In general, OpenSSL versions v3.0.0 - 3.0.6 are affected. OpenSSL v3.0.7 contains fixes for the two CVEs.

Image Family Image Executor Affected? Patch Status
Android VM Android machine no n/a
cimg/aws 2022.10.1 & before docker affected in-progress
cimg/azure 2022.10.1 & before docker affected in-progress
cimg/base 2022.10, current docker affected complete: 2022.11, current
cimg/deploy 2022.10.1 & before docker affected complete: 2022.11.1
cimg/gcp 2022.10.1 & before docker affected in-progress
cimg/go last 30 days docker affected complete
cimg/node last 30 days docker affected complete
cimg/openjdk last 30 days docker affected complete
cimg/php last 30 days docker affected complete
cimg/python last 30 days docker affected complete
cimg/* not listed above docker no n/a
CUDA Linux VM any machine no n/a
Ubuntu Linux VM Ubuntu 20.04 machine no n/a
Ubuntu Linux VM Ubuntu 22.04 machine affected complete: 2022.10.2
Windows VM Server 2019 machine no n/a
Windows VM Server 2022 machine no n/a
Xcode VM 13.1.0 onwards macos no n/a

Linux Images

Vulnerable Images

Our Ubuntu 22.04 images, or any images based on it, are affected. This includes the Ubuntu 22.04 VM images as well as Convenience Images (Docker) published in the last 30ish days. We will be patching all of these images. Stay tuned to the table above for progress.

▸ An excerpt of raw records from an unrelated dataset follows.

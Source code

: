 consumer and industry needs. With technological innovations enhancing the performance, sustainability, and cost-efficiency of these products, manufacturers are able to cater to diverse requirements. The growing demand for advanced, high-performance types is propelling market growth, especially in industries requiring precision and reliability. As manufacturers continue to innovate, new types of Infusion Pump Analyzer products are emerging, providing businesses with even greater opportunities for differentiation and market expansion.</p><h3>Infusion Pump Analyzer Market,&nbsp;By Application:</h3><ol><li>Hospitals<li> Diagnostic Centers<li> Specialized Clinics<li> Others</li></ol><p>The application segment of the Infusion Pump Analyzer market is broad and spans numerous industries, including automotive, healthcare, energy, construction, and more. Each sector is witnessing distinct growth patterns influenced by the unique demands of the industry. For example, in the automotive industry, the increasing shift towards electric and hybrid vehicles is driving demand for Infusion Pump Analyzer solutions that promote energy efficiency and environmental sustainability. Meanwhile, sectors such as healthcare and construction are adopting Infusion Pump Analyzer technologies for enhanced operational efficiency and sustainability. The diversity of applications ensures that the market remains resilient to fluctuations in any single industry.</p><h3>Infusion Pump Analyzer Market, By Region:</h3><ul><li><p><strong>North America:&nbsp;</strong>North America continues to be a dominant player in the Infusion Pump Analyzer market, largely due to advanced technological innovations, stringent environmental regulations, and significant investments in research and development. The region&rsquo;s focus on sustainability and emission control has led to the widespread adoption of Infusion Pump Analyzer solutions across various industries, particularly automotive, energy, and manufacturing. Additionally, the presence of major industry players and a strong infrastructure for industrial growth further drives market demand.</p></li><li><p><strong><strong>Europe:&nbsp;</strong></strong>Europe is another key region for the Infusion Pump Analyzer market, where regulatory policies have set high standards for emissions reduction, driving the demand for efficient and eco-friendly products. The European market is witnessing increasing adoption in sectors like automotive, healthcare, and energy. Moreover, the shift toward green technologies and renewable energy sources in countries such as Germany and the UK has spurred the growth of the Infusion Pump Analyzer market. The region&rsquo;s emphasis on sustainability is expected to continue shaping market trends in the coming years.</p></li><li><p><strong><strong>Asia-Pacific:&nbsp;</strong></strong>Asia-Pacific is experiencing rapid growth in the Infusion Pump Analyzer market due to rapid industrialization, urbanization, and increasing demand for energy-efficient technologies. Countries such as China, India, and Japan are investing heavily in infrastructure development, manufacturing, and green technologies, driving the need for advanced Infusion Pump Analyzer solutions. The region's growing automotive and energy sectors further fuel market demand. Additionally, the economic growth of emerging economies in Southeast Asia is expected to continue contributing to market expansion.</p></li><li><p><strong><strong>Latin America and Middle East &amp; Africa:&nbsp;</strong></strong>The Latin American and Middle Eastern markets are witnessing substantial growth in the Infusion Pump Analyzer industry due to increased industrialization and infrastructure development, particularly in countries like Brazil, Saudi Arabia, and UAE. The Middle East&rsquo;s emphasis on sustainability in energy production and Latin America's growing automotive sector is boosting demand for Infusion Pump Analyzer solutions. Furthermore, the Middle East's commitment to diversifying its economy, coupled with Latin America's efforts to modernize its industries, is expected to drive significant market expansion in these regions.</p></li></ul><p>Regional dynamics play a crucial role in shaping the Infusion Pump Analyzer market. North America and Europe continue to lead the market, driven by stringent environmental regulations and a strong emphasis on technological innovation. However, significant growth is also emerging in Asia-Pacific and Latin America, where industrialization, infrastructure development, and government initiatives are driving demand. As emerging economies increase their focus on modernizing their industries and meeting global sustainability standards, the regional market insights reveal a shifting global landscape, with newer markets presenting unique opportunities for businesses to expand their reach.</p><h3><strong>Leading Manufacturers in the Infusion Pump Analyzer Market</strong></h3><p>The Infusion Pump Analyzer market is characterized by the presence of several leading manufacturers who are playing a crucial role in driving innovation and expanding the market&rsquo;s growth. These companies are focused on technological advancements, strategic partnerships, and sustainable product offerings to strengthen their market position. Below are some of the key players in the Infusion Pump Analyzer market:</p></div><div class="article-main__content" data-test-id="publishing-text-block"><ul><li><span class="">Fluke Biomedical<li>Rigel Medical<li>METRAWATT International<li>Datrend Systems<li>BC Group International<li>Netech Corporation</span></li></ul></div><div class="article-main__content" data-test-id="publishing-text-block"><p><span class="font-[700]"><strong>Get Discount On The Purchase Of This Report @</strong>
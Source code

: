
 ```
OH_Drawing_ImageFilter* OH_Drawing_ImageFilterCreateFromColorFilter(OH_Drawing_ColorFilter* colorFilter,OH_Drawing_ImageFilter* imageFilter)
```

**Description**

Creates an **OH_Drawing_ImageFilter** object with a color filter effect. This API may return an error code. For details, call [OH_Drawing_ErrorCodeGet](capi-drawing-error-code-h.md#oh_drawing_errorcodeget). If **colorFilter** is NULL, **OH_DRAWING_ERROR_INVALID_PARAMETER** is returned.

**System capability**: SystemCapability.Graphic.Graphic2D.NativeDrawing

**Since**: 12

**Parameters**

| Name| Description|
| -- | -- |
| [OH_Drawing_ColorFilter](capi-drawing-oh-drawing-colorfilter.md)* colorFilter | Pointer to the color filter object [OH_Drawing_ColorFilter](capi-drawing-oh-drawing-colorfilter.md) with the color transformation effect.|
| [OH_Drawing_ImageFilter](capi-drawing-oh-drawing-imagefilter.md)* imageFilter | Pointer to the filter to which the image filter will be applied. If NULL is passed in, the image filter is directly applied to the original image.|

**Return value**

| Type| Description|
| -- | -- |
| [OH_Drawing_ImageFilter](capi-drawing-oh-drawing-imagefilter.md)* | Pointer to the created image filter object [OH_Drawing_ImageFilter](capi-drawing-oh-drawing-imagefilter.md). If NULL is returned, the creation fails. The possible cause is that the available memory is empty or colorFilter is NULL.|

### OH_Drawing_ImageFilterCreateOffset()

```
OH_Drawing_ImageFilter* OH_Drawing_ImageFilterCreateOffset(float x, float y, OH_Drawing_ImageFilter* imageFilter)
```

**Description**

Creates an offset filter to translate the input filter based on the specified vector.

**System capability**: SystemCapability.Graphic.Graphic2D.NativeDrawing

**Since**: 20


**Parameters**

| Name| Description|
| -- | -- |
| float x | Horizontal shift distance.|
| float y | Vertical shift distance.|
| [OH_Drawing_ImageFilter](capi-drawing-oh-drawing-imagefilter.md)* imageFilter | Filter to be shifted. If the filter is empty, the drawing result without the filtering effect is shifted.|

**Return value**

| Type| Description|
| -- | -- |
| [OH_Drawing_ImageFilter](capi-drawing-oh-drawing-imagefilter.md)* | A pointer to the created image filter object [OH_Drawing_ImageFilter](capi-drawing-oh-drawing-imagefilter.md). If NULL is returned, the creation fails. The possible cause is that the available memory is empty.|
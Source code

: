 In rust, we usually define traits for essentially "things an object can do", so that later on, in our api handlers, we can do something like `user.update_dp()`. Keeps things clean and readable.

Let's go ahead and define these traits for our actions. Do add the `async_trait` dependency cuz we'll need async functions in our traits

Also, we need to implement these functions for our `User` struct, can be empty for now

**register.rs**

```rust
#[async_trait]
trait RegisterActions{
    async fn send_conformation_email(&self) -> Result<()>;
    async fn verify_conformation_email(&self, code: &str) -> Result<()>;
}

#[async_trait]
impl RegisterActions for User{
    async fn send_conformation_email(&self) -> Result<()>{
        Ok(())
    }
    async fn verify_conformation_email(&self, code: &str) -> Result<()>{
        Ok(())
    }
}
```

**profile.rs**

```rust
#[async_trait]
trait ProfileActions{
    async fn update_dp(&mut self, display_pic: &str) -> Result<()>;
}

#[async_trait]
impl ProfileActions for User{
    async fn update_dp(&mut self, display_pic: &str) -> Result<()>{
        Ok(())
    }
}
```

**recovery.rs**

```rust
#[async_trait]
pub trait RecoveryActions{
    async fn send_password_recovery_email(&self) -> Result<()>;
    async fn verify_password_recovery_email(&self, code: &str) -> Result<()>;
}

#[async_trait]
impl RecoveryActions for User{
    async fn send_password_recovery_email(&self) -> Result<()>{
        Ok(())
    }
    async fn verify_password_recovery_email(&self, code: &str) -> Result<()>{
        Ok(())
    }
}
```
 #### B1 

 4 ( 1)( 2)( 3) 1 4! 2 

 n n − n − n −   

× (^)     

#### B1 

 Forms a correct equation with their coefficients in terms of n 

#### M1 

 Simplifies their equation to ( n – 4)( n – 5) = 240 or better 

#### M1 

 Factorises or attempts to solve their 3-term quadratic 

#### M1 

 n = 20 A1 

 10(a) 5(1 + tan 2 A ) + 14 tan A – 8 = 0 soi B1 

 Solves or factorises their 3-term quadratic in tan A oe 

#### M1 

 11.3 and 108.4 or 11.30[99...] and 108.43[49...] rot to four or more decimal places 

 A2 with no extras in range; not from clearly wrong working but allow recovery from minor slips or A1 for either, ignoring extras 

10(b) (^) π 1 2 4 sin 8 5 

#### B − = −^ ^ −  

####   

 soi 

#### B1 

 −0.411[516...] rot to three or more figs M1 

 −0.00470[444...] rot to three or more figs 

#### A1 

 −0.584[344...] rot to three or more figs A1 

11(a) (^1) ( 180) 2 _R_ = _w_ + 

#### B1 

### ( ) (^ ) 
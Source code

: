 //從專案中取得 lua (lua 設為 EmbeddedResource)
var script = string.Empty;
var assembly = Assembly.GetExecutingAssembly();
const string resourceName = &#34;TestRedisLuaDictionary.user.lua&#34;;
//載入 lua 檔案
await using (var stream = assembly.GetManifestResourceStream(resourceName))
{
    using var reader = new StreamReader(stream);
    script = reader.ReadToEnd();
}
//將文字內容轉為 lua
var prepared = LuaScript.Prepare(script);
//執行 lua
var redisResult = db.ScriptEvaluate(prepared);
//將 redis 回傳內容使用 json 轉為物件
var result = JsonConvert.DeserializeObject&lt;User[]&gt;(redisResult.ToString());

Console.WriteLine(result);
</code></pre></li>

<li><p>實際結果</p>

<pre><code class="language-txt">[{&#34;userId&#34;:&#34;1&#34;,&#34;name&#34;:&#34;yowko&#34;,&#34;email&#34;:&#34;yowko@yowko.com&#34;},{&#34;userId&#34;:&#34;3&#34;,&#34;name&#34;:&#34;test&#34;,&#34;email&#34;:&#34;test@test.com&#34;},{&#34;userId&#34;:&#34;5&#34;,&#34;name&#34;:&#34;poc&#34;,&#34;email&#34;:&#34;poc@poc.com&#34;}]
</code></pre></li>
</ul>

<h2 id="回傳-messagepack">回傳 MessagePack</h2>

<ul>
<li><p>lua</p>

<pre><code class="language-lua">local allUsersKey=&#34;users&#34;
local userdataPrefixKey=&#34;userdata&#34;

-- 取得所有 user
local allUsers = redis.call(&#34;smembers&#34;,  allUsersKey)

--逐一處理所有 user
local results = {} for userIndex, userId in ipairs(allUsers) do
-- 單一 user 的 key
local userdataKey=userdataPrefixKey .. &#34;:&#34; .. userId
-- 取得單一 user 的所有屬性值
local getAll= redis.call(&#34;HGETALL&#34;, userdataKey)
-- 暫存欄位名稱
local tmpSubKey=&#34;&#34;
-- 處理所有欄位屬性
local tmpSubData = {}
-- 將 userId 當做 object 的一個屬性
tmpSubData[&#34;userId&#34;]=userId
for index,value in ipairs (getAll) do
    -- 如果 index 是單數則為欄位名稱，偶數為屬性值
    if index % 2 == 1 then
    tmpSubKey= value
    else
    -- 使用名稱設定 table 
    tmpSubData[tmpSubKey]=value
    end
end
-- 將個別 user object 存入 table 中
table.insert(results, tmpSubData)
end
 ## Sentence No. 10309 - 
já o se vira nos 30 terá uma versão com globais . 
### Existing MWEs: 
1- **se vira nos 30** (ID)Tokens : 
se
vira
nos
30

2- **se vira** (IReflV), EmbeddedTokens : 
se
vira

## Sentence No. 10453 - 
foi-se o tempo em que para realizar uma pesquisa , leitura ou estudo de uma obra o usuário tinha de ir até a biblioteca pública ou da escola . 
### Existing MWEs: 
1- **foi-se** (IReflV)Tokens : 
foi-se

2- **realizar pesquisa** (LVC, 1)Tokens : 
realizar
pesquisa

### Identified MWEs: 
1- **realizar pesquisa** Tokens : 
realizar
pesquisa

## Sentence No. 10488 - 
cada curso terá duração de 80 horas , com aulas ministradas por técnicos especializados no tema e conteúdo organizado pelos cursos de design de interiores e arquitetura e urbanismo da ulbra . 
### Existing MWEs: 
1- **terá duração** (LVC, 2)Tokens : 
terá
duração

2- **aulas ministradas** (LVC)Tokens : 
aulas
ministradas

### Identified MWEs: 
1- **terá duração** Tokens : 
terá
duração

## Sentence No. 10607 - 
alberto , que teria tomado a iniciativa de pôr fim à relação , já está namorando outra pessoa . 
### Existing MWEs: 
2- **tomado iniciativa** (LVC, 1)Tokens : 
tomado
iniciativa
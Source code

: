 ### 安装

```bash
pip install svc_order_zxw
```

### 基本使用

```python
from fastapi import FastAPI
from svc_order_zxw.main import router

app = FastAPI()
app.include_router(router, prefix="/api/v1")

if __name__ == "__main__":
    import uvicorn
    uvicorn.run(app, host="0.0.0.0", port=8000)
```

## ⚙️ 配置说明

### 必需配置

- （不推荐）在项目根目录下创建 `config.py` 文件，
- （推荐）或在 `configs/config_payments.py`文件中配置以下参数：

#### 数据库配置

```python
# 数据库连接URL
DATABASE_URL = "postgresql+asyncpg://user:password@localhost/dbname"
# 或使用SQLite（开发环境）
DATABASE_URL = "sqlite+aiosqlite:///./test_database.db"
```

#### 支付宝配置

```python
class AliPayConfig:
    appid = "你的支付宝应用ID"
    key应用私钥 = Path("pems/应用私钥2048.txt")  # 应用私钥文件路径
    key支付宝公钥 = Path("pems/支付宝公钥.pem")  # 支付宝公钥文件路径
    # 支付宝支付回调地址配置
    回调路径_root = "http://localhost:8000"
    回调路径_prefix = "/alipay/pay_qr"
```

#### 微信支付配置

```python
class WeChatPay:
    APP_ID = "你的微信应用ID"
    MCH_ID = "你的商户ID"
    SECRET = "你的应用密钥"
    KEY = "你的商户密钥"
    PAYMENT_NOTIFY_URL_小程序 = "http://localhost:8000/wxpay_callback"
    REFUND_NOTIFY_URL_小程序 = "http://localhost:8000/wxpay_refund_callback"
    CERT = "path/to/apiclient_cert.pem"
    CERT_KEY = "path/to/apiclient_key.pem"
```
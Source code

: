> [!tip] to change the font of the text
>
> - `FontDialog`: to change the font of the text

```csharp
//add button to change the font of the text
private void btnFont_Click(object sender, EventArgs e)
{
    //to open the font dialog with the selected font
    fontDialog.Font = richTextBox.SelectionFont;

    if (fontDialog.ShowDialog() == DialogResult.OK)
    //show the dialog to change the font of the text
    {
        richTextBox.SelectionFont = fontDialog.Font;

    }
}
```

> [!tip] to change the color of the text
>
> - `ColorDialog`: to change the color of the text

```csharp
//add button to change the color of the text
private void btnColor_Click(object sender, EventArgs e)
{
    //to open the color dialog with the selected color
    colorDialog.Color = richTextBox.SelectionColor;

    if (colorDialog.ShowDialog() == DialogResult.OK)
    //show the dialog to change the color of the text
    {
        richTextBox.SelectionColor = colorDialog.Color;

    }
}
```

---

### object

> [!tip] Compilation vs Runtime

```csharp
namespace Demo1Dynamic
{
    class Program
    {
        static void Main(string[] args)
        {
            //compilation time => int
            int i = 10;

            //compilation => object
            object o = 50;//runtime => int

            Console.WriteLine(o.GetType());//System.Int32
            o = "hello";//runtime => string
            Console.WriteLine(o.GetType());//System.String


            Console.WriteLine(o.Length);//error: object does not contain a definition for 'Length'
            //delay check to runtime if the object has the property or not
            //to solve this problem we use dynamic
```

How to check if my version is vulnerable?

Running openssl version is not the best way to check on Ubuntu specifically due to them backporting the security fixes to v3.0.2 instead of pulling in the latest release. Instead, you can run the following and check the package version for OpenSSL (the spaces are on purpose):

dpkg -l | grep " openssl "

On Ubuntu 22.04, the patched package version should be 3.0.2-0ubuntu1.7 or newer. Older versions of Ubuntu, which are not affected, would have a version containing 1.1.1.

How to manually update

If you don’t want to wait for our patched images to be released, or if there’s another reason you may have, you can update the version of OpenSSL yourself in a CircleCI job, ideally as the first step. It would look like this:

    steps:
      - run: sudo apt-get update && sudo apt-get install -y openssl

macOS

Xcode images from 13.1.0 onward had an affected version OpenSSL 3.x installed via brew. However, this version was not set as a default. Since OpenSSL v3 wasn’t a dependency for any other installed packages, we have now removed OpenSSL v3 from our current Xcode images.

If OpenSSL v3 is specifically required for your workload, you can reinstall it during your job, ideally as the first step. It would look like this:

    steps:
      - run: brew install openssl@3

Windows

Our Windows images are not affected by these CVEs.